Work request:
Look through the entries below and count the lines with "Referências" in them; the reply is the number alone.

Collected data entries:
○ ○ ○ ○
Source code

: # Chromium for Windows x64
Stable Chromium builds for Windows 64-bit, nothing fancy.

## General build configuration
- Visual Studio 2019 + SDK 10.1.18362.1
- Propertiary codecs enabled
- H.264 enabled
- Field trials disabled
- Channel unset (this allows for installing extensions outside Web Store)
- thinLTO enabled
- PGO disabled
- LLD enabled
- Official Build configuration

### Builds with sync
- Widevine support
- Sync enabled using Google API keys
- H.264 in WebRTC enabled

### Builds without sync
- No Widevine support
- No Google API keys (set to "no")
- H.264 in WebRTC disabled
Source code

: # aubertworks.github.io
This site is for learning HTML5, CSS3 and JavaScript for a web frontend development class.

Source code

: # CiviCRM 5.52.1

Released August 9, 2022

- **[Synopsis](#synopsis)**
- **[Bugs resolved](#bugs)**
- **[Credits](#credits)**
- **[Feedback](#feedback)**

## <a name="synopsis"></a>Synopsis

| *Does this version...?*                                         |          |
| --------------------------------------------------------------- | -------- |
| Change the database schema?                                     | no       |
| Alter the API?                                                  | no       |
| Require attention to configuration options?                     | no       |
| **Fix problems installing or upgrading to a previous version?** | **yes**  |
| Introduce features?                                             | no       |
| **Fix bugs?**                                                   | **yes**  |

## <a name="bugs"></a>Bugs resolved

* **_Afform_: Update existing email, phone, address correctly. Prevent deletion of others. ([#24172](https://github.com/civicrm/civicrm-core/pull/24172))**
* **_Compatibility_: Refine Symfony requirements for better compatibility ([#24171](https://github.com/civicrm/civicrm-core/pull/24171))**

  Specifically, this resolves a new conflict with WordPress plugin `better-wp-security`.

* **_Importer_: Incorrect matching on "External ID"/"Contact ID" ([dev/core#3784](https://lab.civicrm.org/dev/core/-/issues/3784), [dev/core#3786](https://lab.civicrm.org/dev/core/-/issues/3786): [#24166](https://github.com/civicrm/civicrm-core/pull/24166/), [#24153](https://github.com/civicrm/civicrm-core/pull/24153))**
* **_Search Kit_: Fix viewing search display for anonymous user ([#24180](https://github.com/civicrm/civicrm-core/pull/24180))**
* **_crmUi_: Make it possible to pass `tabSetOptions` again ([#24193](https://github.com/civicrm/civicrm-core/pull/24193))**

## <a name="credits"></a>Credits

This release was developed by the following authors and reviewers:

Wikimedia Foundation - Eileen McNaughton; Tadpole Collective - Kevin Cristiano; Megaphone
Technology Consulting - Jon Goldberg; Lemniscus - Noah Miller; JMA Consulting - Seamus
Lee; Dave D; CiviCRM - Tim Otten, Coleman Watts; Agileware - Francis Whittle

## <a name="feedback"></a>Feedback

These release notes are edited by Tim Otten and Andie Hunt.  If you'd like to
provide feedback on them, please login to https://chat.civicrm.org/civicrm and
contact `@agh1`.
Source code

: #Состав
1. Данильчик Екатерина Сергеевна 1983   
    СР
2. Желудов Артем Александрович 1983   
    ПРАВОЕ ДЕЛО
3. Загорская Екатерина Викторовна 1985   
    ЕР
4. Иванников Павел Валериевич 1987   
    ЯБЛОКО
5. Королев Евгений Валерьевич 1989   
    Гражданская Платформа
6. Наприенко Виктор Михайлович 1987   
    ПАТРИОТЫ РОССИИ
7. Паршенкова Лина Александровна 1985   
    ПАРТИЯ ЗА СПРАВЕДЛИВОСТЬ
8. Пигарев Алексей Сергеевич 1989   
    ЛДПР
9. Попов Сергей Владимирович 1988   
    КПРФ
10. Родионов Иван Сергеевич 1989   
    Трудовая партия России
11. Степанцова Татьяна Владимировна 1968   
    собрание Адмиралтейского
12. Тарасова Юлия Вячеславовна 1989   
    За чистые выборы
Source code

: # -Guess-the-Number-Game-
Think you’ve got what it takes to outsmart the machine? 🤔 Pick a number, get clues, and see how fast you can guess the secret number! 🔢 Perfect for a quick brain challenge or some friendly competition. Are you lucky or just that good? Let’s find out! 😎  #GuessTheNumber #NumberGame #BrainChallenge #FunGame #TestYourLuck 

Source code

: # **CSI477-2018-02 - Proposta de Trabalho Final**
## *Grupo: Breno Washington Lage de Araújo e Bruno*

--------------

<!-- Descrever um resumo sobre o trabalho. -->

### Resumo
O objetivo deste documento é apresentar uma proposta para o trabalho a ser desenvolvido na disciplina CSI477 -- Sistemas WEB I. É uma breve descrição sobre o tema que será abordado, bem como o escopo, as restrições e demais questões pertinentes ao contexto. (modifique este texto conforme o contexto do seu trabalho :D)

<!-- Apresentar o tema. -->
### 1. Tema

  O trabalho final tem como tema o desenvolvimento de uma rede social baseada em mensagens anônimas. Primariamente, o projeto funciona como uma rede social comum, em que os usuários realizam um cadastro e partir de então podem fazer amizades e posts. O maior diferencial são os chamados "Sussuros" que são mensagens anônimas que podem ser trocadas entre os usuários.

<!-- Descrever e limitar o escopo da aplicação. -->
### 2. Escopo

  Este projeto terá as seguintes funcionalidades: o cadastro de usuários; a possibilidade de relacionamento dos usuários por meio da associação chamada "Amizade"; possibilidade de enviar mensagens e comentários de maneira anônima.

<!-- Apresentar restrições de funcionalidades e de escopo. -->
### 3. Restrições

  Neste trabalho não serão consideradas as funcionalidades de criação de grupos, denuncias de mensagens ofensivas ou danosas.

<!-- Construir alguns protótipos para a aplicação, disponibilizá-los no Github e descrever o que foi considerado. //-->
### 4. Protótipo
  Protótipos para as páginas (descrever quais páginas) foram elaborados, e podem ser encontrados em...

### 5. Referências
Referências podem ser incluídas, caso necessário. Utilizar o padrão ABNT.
○ ○ ○ ○
Expected answer:
2